From 0e689e78aa5395c278b349716c982c41f9b5b3d2 Mon Sep 17 00:00:00 2001
From: Jeffrey Finkelstein <jeffrey.finkelstein@protonmail.com>
Date: Sun, 22 Aug 2021 16:21:08 -0400
Subject: [PATCH] tac: support multi-char separator with overlap

Fix a bug in `tac` where multi-character line separators would cause
incorrect behavior when there was overlap between candidate matches in
the input string.
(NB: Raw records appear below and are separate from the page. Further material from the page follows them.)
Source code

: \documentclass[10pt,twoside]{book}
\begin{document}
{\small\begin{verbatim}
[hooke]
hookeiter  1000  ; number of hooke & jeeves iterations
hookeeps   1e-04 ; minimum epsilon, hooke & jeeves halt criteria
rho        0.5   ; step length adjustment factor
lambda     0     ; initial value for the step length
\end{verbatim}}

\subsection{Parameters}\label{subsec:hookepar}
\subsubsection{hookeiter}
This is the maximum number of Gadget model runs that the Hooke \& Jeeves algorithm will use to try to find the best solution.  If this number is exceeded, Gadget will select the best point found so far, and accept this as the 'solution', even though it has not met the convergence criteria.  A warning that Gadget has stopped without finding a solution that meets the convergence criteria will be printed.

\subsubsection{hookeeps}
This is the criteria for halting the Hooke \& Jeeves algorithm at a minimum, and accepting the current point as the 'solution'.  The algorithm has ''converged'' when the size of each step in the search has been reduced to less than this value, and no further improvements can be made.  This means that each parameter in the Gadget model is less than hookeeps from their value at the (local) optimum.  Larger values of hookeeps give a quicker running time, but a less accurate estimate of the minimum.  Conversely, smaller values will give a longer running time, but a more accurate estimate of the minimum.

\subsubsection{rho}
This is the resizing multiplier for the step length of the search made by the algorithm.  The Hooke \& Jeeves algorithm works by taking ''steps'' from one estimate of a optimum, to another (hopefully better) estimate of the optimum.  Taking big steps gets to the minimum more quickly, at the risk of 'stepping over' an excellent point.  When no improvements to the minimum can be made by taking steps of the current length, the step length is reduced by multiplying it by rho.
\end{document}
This commit adds a dependency on `memchr` in order to
use the `memchr::memmem::rfind_iter()` function to scan for
non-overlapping instances of the specified line separator characters,
scanning from right to left.

Fixes #2580.
---
 Cargo.lock                |  1 +
 src/uu/tac/Cargo.toml     |  1 +
 src/uu/tac/src/tac.rs     | 53 +++++++++++++++++-----------
 tests/by-util/test_tac.rs | 74 ++++++++++++++++++++++++++++++++++++++-
 4 files changed, 107 insertions(+), 22 deletions(-)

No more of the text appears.